Collations must match the character set. So if your server or session is set to use the latin1
character set you must use collate latin1_bin
but if your character set is utf8mb4
you must use collate utf8mb4_bin
. Therefore the most robust solution is to always convert the value into the most flexible character set, and use the binary collation for that character set.
排序规则必须与字符集匹配。因此,如果您的服务器或会话设置为使用latin1
您必须使用的字符集,collate latin1_bin
但如果您的字符集是utf8mb4
您必须使用collate utf8mb4_bin
. 因此,最可靠的解决方案是始终将值转换为最灵活的字符集,并对该字符集使用二进制排序规则。
Why apply the convert
and collate
to the value and not the column?
为什么将convert
andcollate
应用于值而不是列?
When you apply any transforming function to a column before making a comparison it prevents the query engine from using an index if one exists for the column, which could dramatically slow down your query. Therefore it is always better to transform the value instead where possible. When a comparison is performed between two string values and one of them has an explicitly specified collation, the query engine will use the explicit collation, regardless of which value it is applied to.
当您在进行比较之前将任何转换函数应用于列时,它会阻止查询引擎使用索引(如果该列存在索引),这可能会大大减慢您的查询速度。因此,最好在可能的情况下转换该值。当在两个字符串值之间执行比较并且其中一个具有显式指定的排序规则时,查询引擎将使用显式排序规则,而不管它应用于哪个值。
Accent Sensitivity
口音敏感度
It is important to note that MySql is not only case insensitive for columns using an _ci
collation (which is typically the default), but also accentinsensitive. This means that 'é' = 'e'
. Using a binary collation (or the binary
operator) will make string comparisons accent sensitive as well as case sensitive.
需要注意的是,MySql 不仅对使用_ci
排序规则(通常是默认设置)的列不区分大小写,而且不区分重音。这意味着'é' = 'e'
. 使用二进制排序规则(或binary
运算符)将使字符串比较区分重音和大小写。
What is utf8mb4
?
什么是utf8mb4
?
The utf8
character set in MySql is an alias for utf8mb3
which has been deprecated in recent versionsbecause it does not support 4 byte characters (which is important for encoding strings like ). If you wish to use the UTF8 character encodingwith MySql then you should be using the utf8mb4
charset.
utf8
MySql 中的字符集是最近版本中utf8mb3
已弃用的别名,因为它不支持 4 字节字符(这对于编码字符串很重要,如 )。如果您希望在MySql 中使用UTF8 字符编码,那么您应该使用utf8mb4
字符集。
回答by fritzthecat
Following is for MySQL versions equal to or higher than 5.5.

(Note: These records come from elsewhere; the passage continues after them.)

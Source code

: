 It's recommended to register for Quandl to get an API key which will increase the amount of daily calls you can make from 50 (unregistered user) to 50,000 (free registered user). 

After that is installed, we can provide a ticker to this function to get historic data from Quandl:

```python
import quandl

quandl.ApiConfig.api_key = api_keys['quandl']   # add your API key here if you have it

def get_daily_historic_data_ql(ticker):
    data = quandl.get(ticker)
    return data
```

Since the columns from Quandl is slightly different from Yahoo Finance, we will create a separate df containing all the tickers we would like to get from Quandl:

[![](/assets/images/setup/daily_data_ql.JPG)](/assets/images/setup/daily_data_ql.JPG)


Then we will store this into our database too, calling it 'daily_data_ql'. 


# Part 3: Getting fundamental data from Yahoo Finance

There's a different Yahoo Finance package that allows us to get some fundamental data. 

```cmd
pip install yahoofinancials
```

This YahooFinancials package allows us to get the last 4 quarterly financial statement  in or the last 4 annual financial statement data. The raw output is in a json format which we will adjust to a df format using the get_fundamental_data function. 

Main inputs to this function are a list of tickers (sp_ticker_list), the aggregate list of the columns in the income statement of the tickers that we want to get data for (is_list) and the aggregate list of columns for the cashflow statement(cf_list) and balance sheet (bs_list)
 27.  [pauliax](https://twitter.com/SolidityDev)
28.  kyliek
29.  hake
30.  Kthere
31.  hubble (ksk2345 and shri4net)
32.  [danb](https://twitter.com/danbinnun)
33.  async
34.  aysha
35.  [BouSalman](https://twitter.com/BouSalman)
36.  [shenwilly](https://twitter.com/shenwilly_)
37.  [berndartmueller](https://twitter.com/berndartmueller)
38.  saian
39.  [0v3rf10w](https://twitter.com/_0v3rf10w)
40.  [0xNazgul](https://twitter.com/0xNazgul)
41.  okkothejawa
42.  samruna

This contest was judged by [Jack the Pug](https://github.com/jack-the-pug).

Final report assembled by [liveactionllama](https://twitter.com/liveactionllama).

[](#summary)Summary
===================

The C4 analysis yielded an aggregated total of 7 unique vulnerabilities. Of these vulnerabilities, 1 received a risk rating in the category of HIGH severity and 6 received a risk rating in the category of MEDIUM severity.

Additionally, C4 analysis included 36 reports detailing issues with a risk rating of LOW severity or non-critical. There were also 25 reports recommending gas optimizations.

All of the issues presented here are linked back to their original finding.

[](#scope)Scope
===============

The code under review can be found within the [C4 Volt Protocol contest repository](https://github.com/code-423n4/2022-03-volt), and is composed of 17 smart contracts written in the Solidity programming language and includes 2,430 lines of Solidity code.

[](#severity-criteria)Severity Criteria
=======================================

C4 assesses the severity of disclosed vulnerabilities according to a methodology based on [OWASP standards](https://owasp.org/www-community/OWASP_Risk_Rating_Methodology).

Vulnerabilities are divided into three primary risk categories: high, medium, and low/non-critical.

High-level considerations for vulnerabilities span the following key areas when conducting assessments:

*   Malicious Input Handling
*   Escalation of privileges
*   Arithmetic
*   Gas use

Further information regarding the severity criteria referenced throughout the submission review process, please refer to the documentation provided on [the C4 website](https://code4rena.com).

以下是针对等于或高于 5.5 的 MySQL 版本。
Add to /etc/mysql/my.cnf
添加到/etc/mysql/my.cnf
[mysqld]
...
character-set-server=utf8
collation-server=utf8_bin
...
All other collations I tried seemed to be case-insensitive, only "utf8_bin" worked.
我尝试过的所有其他排序规则似乎都不区分大小写,只有“utf8_bin”有效。
Do not forget to restart mysql after this:
在此之后不要忘记重新启动mysql:
sudo service mysql restart
According to http://dev.mysql.com/doc/refman/5.0/en/case-sensitivity.htmlthere is also a "latin1_bin".
根据http://dev.mysql.com/doc/refman/5.0/en/case-sensivity.html还有一个“latin1_bin”。
The "utf8_general_cs" was not accepted by mysql startup. (I read "_cs" as "case-sensitive" - ???).
mysql 启动不接受“utf8_general_cs”。(我将“_cs”读为“区分大小写” - ???)。
回答by xiezefan
You can use BINARY to case sensitive like this
您可以像这样使用 BINARY 区分大小写
select * from tb_app where BINARY android_package='com.Mtime';
unfortunately this sql can't use index, you will suffer a performance hit on queries reliant on that index
不幸的是,这个 sql 不能使用索引,你会在依赖于该索引的查询上遭受性能损失
mysql> explain select * from tb_app where BINARY android_package='com.Mtime';
+----+-------------+--------+------------+------+---------------+------+---------+------+---------+----------+-------------+
| id | select_type | table | partitions | type | possible_keys | key | key_len | ref | rows | filtered | Extra |
+----+-------------+--------+------------+------+---------------+------+---------+------+---------+----------+-------------+
| 1 | SIMPLE | tb_app | NULL | ALL | NULL | NULL | NULL | NULL | 1590351 | 100.00 | Using where |
+----+-------------+--------+------------+------+---------------+------+---------+------+---------+----------+-------------+
Fortunately, I have a few tricks to solve this problem
幸运的是,我有一些技巧可以解决这个问题
mysql> explain select * from tb_app where android_package='com.Mtime' and BINARY android_package='com.Mtime';
+----+-------------+--------+------------+------+---------------------------+---------------------------+---------+-------+------+----------+-----------------------+
| id | select_type | table | partitions | type | possible_keys | key | key_len | ref | rows | filtered | Extra |
+----+-------------+--------+------------+------+---------------------------+---------------------------+---------+-------+------+----------+-----------------------+
| 1 | SIMPLE | tb_app | NULL | ref | idx_android_pkg | idx_android_pkg | 771 | const | 1 | 100.00 | Using index condition |
+----+-------------+--------+------------+------+---------------------------+---------------------------+---------+-------+------+----------+-----------------------+
回答by Pappu Mehta
No need to changes anything on DB level, just you have to changes in SQL Query it will work.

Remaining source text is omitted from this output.